Caton Fenz already thought that 2022 was going to be a good year. The 44-year-old CEO of Houston-based ConnectGen, which builds wind and solar power plants that sell electricity to utilities, had planned to hire about five or six new workers.  

Then Congress passed the Inflation Reduction Act last month, and Fenz’s four-year-old company is now looking for a dozen employees.

“That’s 25% growth,” said Fenz. “You see all these charts of pre-IRA power installations, and post-IRA the projections go from medium to massive. And to do it, you need people.”

Consider Fenz’s hiring dilemma a down payment on the jobs likely to flow from the new law, which set aside more than $400 billion over 10 years, mostly in tax credits, to promote and accelerate the spread of clean energy and vehicles.

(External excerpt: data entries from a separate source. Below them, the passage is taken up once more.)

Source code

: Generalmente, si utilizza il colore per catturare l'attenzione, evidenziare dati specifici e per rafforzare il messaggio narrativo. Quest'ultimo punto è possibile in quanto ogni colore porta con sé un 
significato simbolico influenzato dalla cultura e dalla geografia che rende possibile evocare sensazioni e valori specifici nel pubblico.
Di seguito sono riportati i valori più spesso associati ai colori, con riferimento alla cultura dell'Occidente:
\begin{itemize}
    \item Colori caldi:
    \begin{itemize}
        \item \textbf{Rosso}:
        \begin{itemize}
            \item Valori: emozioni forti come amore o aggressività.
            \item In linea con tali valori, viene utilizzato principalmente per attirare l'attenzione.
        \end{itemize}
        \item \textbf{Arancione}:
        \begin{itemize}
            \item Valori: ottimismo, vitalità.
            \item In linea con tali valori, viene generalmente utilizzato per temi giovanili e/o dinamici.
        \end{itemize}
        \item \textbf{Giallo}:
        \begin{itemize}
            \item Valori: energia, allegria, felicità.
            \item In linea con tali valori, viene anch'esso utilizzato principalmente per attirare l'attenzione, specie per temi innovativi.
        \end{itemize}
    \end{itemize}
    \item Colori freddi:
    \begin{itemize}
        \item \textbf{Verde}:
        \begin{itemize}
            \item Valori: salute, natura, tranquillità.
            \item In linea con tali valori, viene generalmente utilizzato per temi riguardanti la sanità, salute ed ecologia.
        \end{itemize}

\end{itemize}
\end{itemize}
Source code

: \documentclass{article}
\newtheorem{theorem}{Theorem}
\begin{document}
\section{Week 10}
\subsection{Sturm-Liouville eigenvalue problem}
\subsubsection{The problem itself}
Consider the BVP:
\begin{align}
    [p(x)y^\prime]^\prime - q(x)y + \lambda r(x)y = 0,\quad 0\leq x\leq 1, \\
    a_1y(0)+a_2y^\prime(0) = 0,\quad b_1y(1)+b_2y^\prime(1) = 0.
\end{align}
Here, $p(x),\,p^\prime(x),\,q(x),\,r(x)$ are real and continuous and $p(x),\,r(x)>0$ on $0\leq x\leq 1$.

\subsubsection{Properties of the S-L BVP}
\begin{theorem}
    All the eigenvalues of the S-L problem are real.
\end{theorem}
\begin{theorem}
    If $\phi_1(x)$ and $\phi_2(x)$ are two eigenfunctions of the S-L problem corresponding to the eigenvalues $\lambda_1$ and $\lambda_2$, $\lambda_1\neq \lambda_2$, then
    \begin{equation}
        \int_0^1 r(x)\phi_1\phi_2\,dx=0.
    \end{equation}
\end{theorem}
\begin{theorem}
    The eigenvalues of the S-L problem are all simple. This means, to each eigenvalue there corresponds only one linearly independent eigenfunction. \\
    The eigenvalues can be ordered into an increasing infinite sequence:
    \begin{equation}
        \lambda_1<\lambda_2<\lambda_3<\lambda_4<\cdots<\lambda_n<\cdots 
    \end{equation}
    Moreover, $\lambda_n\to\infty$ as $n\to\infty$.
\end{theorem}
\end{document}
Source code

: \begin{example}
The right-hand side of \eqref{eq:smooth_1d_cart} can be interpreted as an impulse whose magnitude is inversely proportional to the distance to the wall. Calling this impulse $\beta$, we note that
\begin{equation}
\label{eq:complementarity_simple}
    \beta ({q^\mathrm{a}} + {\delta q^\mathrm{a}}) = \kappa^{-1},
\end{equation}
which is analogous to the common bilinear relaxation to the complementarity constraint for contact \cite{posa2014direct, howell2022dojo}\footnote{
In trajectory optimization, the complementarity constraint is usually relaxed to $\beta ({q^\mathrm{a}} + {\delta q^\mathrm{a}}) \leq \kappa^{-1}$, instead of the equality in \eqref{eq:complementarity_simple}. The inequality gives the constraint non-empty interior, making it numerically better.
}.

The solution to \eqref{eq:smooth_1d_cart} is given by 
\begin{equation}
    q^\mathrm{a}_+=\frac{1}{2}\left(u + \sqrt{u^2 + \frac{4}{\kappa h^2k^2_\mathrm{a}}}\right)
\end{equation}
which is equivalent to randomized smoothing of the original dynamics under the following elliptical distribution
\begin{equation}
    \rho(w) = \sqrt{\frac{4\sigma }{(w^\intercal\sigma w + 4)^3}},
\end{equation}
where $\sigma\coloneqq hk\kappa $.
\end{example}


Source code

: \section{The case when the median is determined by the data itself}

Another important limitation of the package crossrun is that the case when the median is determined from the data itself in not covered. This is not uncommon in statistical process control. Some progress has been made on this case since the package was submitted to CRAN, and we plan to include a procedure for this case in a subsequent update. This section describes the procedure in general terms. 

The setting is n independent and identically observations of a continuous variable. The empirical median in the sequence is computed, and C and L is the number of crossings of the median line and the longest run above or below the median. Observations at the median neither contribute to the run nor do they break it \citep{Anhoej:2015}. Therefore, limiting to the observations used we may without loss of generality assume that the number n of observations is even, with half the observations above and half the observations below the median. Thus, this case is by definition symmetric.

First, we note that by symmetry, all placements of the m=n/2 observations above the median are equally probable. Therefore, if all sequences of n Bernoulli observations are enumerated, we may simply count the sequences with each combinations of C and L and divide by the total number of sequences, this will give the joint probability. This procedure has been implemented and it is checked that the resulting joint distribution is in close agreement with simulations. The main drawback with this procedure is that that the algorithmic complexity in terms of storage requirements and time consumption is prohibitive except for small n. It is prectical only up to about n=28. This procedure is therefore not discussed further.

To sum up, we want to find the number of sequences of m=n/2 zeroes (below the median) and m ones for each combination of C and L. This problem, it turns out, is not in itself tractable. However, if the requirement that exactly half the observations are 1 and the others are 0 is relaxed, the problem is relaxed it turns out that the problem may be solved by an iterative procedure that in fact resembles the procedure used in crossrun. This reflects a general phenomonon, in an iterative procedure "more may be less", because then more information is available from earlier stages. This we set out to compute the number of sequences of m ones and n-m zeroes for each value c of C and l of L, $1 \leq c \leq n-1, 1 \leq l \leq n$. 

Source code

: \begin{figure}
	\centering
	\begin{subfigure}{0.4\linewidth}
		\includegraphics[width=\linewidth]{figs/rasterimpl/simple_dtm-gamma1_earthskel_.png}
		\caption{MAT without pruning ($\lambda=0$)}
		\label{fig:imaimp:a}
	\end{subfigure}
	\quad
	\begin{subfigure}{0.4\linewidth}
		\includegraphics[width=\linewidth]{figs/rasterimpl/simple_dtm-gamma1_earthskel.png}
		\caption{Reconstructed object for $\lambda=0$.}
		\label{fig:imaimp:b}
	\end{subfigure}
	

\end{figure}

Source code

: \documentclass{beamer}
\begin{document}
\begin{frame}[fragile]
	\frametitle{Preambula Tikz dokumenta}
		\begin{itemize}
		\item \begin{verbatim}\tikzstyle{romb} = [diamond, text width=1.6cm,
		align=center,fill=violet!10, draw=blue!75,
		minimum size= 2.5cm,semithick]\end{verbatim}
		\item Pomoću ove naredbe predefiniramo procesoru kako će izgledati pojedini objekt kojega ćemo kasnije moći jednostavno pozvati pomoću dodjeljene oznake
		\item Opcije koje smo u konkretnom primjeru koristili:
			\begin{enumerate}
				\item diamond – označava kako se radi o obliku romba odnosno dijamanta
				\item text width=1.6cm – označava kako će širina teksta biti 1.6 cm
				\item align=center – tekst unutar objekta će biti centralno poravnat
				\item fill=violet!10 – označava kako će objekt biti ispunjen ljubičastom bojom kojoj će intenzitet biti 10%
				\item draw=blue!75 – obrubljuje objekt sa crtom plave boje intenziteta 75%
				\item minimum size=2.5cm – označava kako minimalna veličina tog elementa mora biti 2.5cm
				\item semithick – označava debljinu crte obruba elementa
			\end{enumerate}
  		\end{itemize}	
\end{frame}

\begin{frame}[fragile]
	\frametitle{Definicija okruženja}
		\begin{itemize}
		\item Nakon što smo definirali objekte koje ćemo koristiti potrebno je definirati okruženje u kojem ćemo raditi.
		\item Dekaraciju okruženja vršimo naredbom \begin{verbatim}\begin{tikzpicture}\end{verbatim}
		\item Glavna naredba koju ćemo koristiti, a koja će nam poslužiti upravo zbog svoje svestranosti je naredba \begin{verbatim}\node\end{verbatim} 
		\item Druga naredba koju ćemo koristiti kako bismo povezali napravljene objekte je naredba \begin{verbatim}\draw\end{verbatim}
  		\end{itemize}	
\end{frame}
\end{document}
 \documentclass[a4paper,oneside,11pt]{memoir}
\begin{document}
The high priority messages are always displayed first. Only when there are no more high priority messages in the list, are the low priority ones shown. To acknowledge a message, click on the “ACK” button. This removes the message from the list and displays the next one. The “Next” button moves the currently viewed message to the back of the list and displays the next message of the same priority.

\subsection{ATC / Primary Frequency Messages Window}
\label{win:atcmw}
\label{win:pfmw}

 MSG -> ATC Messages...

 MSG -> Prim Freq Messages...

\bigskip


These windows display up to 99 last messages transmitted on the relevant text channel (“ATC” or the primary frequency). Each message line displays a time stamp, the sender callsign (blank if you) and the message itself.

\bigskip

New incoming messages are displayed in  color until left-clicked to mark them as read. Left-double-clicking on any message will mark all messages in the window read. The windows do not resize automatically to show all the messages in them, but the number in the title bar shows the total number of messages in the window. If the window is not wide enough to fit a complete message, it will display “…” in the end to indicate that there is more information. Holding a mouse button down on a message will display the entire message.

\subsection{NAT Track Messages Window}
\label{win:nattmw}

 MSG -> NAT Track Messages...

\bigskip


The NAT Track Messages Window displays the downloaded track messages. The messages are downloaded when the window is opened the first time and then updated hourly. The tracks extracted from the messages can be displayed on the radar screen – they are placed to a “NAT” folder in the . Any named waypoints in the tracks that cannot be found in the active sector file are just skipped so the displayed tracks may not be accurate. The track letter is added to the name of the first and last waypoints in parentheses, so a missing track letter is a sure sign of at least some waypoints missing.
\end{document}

Since the bill passed, companies like Honda and Toyota have announced that they will build battery plants to power electric vehicles in Ohio and North Carolina. First Solar has announced a $1.2 billion plant for solar panels at an undetermined location.

Clean energy advocates like John Hensley, research vice president at trade association American Clean Power, say the bill will help spark a tripling in renewable electricity capacity by 2030.

By the end of the decade, it expects to see one million people employed in clean energy development. “There will be the establishment of an entire supply chain that will build upon industries that are already well established,” Hensley said.  

Overall, ACP expects 550,000 new jobs in the clean electricity sector from the law, more than doubling the 442,000 that cleantech companies employ now. The industry will spend as much as $600 billion by 2030 to triple the nation’s capacity for wind and solar power, according to the group’s projections. That doesn’t count many thousands more from electric vehicle and battery plants, though experts say some of those gains will offset losses at companies making parts for gasoline-powered cars that EVs won’t need.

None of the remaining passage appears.